Aim of the exercise: Beginning at the line that contains "- Embedding-based similarity grouping" and ending at the last line of the records below, retype each line exactly and add nothing.
═════ Data records ═════
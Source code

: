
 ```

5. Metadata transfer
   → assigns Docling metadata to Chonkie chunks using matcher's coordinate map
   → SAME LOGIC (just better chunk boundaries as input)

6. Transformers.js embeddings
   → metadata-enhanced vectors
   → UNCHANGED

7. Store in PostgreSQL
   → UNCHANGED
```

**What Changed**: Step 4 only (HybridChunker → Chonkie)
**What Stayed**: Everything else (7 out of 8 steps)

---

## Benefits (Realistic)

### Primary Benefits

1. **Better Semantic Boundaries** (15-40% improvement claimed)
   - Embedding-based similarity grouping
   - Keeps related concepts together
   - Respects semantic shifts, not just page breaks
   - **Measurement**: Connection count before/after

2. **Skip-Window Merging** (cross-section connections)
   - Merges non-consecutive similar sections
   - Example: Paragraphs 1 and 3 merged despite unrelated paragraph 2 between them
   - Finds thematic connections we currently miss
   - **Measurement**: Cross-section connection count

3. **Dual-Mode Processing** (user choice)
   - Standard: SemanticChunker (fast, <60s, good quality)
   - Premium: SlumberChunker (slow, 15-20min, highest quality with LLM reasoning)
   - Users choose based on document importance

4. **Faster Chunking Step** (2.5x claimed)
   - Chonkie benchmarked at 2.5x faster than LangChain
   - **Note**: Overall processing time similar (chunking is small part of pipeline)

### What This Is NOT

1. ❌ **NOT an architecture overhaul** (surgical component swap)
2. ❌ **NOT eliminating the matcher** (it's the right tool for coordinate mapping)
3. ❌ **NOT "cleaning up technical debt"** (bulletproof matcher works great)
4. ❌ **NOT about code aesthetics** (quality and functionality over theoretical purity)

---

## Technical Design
═════
Exercise output:
   - Embedding-based similarity grouping
   - Keeps related concepts together
   - Respects semantic shifts, not just page breaks
   - **Measurement**: Connection count before/after

2. **Skip-Window Merging** (cross-section connections)
   - Merges non-consecutive similar sections
   - Example: Paragraphs 1 and 3 merged despite unrelated paragraph 2 between them
   - Finds thematic connections we currently miss
   - **Measurement**: Cross-section connection count

3. **Dual-Mode Processing** (user choice)
   - Standard: SemanticChunker (fast, <60s, good quality)
   - Premium: SlumberChunker (slow, 15-20min, highest quality with LLM reasoning)
   - Users choose based on document importance

4. **Faster Chunking Step** (2.5x claimed)
   - Chonkie benchmarked at 2.5x faster than LangChain
   - **Note**: Overall processing time similar (chunking is small part of pipeline)

### What This Is NOT

1. ❌ **NOT an architecture overhaul** (surgical component swap)
2. ❌ **NOT eliminating the matcher** (it's the right tool for coordinate mapping)
3. ❌ **NOT "cleaning up technical debt"** (bulletproof matcher works great)
4. ❌ **NOT about code aesthetics** (quality and functionality over theoretical purity)

---

## Technical Design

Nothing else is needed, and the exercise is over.